Kwasnicki [37] asserts that skewed size distributions could be found even in the absence of economies of scale, and that the shape of the distribution is the outcome of innovation in firms. In particular, according to his simulations, cost-improving innovations generate Pareto-like skewed distributions. This work also reconciles the finding by Ijiri & Simon [38] about the concavity towards the origin of log–log rank size plots. Such concavity could be produced by evolutionary forces and by innovation. Jovanovic [39] finds that rates of growth for smaller firms are larger and more variable than those for bigger firms. Similar results are found empirically for Dutch companies by Marsili [40]. On the contrary, Vining [41] had argued that the origin of the concavity is the existence of decreasing returns to scale.

Segal & Spivak [42] develop a theoretical model in which, under the presence of bankruptcy costs, the rate of growth of small firms is prone to be higher and more variable than that of larger firms. The same model also predicts that, for the largest firms, the sequence of growth rates is convergent, satisfying Gibrat's law, namely
1.1where *x _{i}*(

*t*) is the size of the

*i*th firm at time

*t*, its change in time, and

*v*(

_{i}*t*) a size-independent growth rate. This model is consistent with some previous empirical evidence, as that of Mansfield [34]. Sutton [43] has published a review of the literature on markets' structure, highlighting the current challenges concerning FSD modelling. During the 1990s, the interest in FSD increased with the availability of new databases. A drawback of early studies was a biased selection of firms. Typically, data comprised only publicly traded firms, i.e. the largest ones.
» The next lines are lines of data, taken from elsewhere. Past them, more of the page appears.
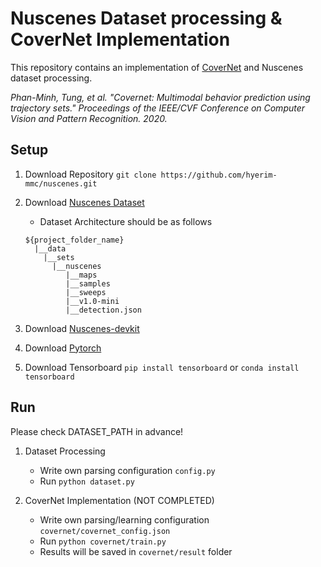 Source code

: # Nuscenes Dataset processing & CoverNet Implementation
This repository contains an implementation of [CoverNet](https://arxiv.org/pdf/1911.10298.pdf) and Nuscenes dataset processing.

*Phan-Minh, Tung, et al. "Covernet: Multimodal behavior prediction using trajectory sets." Proceedings of the IEEE/CVF Conference on Computer Vision and Pattern Recognition. 2020.*

## Setup
1. Download Repository ```git clone https://github.com/hyerim-mmc/nuscenes.git```
2. Download [Nuscenes Dataset](https://www.nuscenes.org/download)

    - Dataset Architecture should be as follows
    ```
   ${project_folder_name}
      |__data
        |__sets
          |__nuscenes
             |__maps
             |__samples
             |__sweeps
             |__v1.0-mini
             |__detection.json
    ```
  
3. Download [Nuscenes-devkit](https://github.com/nutonomy/nuscenes-devkit#getting-started-with-nuscenes)
4. Download [Pytorch](https://pytorch.org/get-started/locally/)
5. Download Tensorboard ```pip install tensorboard``` or ```conda install tensorboard```

## Run
Please check DATASET_PATH in advance!

1. Dataset Processing
    - Write own parsing configuration ```config.py```
    - Run ```python dataset.py```
    
2. CoverNet Implementation (NOT COMPLETED)
    - Write own parsing/learning configuration ```covernet/covernet_config.json```
    - Run ```python covernet/train.py```
    - Results will be saved in ```covernet/result``` folder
In recent years, new, more comprehensive data sources became available.

Stanley *et al*. [44], used the Zipf-plot technique in order to verify fittings of selected data for US manufacturing firms and find a non-lognormal right tail. Shortly afterwards, Stanley *et al*. [45] encountered that the distribution of growth rates has an exponential form. Kattuman [46] studies intra-enterprise business size distributions, finding also a skewed distribution. Power-law decays were reported by Plerou *et al*. [47], looking for similarities between university research growth and business firms. Axtell [48], using census data for all US firms, encounters that the FSD is right-skewed, giving support for the workings of Pareto's law. A similar finding is due to Cabral & Mata [49] for Portuguese manufacturing firms, although a lognormal distribution underestimates the skewness of the distribution and is not suitable for its lower tail. In this line, Stanley and co-workers [50,51] find that, for pharmaceutical firms in 21 countries, and for US publicly traded firms, growth rates exhibit a central portion distributed according to a Laplace distribution, with power-law tails. Palestrini [52] agrees with a power-law distribution for firm sizes, although he models firm growth as a Laplace distribution, which could change over business cycles. Zhang *et al*. [53] find Zipf's distributions for the biggest Chinese companies, and propose an explanation based on an AK model of economic growth [54].

According to Riccaboni *et al*. [55], the simultaneous study of firm sizes and growth presents an intrinsic difficulty, arising from two facts: (i) the size distribution follows a Pareto law and (ii) firms' growth rate is independent of firm size. This latter property is known as the ‘law of proportionate effect’. Growiec *et al*. [56] study firms' growth and size distributions using firms' business units as units of measurements. This study reveals that the size of products follows a lognormal distribution, whereas firm sizes decay as a power law.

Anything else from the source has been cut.